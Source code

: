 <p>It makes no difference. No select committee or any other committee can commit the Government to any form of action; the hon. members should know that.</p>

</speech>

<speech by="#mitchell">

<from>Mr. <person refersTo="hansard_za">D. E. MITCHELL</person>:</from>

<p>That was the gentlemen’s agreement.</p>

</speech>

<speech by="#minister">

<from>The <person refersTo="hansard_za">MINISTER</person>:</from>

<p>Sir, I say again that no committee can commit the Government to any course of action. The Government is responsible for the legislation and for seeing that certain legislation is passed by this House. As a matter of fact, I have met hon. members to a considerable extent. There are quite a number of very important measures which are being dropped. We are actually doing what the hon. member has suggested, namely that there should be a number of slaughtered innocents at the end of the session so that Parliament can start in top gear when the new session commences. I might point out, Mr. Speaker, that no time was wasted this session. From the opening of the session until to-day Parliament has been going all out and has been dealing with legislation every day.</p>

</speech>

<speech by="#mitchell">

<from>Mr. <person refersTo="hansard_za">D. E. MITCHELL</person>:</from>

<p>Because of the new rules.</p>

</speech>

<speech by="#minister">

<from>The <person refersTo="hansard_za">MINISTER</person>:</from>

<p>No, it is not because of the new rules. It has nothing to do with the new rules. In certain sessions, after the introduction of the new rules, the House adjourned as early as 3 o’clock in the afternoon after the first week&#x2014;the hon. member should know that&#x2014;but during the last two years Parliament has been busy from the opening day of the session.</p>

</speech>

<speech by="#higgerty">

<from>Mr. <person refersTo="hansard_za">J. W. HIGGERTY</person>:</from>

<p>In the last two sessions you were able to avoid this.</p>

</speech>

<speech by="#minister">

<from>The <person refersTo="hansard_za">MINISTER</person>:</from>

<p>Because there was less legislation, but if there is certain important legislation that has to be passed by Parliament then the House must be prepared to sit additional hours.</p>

----

- **Task directions**
Check each line of the data for "passed". Copy the lines where it turns up.

- **Answer to this problem**
<p>Sir, I say again that no committee can commit the Government to any course of action. The Government is responsible for the legislation and for seeing that certain legislation is passed by this House. As a matter of fact, I have met hon. members to a considerable extent. There are quite a number of very important measures which are being dropped. We are actually doing what the hon. member has suggested, namely that there should be a number of slaughtered innocents at the end of the session so that Parliament can start in top gear when the new session commences. I might point out, Mr. Speaker, that no time was wasted this session. From the opening of the session until to-day Parliament has been going all out and has been dealing with legislation every day.</p>
<p>Because there was less legislation, but if there is certain important legislation that has to be passed by Parliament then the House must be prepared to sit additional hours.</p>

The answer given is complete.